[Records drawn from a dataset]
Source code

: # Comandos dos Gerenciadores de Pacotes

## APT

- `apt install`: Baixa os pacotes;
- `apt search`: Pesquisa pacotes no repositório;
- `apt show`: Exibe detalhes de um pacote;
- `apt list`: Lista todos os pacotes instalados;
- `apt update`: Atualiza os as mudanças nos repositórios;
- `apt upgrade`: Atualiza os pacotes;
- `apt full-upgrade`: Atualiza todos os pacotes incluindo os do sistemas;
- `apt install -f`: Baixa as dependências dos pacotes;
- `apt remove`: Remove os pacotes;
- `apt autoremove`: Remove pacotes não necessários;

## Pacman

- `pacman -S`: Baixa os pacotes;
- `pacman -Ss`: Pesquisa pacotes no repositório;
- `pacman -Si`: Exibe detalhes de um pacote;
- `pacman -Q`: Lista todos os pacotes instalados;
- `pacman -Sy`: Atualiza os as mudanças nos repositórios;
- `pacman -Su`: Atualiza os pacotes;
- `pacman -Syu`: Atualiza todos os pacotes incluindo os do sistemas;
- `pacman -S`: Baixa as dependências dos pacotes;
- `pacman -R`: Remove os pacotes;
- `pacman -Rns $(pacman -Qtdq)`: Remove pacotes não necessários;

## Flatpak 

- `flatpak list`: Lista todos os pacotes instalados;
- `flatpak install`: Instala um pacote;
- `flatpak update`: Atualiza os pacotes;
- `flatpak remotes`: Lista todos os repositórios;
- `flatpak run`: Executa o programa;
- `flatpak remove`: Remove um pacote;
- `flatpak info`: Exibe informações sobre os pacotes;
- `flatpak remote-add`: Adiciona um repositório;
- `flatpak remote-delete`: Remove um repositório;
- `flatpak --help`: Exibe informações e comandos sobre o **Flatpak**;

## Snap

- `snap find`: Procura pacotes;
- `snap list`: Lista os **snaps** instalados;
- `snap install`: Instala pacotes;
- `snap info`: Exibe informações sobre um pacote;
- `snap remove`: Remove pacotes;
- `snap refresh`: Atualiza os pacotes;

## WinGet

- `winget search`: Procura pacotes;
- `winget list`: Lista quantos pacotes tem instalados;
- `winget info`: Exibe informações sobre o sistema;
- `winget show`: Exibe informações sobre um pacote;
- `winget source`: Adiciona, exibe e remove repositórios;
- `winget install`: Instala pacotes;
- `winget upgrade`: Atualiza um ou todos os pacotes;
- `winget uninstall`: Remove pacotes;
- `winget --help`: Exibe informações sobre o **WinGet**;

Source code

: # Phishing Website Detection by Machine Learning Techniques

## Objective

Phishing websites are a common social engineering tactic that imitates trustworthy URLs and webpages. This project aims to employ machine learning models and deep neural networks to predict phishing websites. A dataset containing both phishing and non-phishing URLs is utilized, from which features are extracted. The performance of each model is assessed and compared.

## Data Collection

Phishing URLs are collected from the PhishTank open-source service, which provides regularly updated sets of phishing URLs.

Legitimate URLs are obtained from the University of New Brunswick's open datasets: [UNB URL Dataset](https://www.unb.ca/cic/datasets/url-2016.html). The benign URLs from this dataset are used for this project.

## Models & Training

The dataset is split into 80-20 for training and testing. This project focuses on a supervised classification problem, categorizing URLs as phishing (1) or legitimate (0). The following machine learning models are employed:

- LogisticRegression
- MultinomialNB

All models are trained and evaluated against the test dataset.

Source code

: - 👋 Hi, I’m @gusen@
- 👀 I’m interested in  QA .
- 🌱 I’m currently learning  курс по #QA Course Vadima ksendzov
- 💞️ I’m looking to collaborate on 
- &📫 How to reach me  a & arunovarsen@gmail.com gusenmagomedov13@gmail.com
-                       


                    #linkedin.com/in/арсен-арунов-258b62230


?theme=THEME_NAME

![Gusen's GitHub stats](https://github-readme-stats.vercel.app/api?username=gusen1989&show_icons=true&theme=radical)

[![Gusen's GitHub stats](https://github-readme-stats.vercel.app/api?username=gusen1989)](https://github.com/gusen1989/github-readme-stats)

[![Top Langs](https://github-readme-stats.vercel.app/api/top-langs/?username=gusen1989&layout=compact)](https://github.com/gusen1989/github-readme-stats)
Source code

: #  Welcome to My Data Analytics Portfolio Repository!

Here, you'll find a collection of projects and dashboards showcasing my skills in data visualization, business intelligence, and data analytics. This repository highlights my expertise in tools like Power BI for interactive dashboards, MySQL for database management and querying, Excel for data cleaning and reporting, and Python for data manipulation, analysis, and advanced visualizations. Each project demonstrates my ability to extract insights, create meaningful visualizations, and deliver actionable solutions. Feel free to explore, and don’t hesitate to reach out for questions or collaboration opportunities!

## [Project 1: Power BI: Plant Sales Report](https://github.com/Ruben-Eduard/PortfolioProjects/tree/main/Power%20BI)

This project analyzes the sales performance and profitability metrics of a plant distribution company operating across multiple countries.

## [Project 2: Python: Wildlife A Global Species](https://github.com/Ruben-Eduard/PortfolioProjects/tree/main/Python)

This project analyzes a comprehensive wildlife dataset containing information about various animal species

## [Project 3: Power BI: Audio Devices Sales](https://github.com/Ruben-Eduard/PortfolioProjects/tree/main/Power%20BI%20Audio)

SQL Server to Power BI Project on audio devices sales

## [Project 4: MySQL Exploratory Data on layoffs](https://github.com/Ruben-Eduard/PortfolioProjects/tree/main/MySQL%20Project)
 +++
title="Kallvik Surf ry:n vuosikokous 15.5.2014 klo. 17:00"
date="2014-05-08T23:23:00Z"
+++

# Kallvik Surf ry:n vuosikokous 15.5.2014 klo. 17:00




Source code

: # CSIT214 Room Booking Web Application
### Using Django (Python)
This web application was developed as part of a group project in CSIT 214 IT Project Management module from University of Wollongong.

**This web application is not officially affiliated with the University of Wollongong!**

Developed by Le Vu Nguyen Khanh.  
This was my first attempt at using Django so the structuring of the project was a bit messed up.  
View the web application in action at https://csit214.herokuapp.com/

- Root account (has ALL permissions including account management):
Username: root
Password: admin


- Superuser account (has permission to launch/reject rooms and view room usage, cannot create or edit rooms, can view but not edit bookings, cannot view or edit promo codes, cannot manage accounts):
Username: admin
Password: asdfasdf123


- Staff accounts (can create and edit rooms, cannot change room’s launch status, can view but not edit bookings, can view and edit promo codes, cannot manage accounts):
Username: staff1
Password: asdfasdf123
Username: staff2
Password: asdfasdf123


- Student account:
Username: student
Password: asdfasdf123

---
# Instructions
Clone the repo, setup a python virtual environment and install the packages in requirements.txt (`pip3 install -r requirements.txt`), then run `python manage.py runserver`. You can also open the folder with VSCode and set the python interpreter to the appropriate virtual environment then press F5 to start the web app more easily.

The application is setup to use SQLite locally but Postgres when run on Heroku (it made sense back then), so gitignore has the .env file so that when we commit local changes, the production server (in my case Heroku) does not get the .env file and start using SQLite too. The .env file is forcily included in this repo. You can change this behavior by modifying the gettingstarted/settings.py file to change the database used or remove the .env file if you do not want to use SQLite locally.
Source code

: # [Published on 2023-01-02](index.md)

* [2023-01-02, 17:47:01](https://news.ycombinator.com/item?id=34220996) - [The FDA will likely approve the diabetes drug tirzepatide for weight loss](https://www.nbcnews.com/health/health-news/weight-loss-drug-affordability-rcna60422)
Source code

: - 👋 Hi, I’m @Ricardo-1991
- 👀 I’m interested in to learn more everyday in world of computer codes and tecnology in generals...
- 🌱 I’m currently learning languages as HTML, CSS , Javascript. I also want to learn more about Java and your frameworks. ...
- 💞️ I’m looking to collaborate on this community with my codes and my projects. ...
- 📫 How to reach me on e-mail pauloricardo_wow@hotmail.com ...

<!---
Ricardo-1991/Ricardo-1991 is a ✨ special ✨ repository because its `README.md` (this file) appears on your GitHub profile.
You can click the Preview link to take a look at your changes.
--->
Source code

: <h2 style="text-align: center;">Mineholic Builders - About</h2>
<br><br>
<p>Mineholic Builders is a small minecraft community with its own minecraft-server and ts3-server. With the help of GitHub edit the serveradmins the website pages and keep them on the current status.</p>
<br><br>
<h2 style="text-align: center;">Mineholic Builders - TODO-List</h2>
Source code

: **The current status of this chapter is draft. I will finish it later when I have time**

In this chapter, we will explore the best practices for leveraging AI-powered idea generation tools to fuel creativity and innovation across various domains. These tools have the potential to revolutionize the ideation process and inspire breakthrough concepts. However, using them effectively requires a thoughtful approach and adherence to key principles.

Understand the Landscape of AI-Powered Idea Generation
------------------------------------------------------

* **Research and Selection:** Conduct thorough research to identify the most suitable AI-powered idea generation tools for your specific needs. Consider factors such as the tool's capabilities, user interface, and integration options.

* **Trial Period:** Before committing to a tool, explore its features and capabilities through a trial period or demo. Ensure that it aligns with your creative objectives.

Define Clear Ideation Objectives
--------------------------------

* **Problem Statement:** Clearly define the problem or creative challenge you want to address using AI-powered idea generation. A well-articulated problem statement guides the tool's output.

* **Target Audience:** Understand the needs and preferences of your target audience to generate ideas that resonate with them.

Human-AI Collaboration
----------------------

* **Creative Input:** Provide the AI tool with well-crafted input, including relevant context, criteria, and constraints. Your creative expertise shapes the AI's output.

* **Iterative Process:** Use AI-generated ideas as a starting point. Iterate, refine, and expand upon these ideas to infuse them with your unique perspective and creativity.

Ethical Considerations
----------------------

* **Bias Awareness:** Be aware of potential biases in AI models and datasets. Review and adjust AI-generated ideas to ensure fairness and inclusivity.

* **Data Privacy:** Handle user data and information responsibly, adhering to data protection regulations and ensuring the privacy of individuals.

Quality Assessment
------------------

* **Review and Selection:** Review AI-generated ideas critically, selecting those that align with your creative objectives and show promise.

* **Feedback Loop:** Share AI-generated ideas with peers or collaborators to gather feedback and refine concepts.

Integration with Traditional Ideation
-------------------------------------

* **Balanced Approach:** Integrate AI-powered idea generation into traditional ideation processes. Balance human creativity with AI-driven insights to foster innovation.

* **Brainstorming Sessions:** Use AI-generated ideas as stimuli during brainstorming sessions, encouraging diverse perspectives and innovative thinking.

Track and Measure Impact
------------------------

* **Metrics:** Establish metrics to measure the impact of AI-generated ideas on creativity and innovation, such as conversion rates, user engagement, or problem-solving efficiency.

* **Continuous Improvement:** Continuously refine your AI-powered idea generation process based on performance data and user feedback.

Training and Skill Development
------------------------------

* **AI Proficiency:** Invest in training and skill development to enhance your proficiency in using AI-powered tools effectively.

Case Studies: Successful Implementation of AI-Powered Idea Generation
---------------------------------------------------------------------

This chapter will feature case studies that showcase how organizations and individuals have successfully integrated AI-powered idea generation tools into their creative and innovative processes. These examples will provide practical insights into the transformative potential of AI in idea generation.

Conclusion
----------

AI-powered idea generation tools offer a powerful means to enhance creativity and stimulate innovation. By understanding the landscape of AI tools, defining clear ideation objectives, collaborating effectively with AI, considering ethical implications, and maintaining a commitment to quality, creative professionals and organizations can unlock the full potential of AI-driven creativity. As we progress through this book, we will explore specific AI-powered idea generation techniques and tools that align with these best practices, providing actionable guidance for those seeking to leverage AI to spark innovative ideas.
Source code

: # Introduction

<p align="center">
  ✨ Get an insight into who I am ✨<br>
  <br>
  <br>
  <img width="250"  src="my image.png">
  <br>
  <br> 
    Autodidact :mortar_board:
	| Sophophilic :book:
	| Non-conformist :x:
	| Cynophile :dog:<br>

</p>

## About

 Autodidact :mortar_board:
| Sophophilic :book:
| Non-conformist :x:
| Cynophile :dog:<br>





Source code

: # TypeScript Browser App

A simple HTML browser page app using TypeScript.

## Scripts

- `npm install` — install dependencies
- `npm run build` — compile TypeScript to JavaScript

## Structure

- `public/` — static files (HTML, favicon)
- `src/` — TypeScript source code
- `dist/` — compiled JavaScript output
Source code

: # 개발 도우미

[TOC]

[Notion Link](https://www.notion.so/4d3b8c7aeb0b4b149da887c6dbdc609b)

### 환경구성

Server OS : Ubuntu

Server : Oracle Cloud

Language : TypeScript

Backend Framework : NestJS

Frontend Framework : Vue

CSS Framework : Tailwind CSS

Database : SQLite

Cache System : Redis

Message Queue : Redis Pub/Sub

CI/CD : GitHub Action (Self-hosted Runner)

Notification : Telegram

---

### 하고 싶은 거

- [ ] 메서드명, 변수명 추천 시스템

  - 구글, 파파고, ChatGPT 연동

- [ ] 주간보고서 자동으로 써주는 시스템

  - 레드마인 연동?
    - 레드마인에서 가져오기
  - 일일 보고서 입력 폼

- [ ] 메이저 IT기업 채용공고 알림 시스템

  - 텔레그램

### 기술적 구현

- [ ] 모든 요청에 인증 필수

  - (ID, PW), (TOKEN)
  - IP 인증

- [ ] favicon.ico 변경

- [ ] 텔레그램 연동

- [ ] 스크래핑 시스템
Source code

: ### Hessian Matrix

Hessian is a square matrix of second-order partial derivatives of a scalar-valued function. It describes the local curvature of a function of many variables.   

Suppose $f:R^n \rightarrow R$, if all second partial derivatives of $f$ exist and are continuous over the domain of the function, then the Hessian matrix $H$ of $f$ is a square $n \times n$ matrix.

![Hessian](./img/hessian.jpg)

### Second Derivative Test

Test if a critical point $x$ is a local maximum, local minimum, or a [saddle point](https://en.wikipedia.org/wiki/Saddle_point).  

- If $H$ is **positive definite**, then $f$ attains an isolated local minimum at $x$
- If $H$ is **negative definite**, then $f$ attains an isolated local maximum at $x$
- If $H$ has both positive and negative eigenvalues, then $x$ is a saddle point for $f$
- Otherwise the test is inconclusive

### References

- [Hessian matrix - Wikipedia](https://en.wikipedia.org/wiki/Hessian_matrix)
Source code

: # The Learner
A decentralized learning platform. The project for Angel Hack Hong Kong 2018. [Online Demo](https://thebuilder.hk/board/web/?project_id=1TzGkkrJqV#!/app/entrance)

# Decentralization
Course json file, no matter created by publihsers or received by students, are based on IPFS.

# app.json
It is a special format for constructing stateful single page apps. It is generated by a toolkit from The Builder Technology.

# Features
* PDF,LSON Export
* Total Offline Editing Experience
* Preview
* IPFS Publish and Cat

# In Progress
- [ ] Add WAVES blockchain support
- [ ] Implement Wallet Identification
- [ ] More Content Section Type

> Work instructions
State the number of lines in the preceding entries that include the word "information". Provide nothing else.

> Completed task
2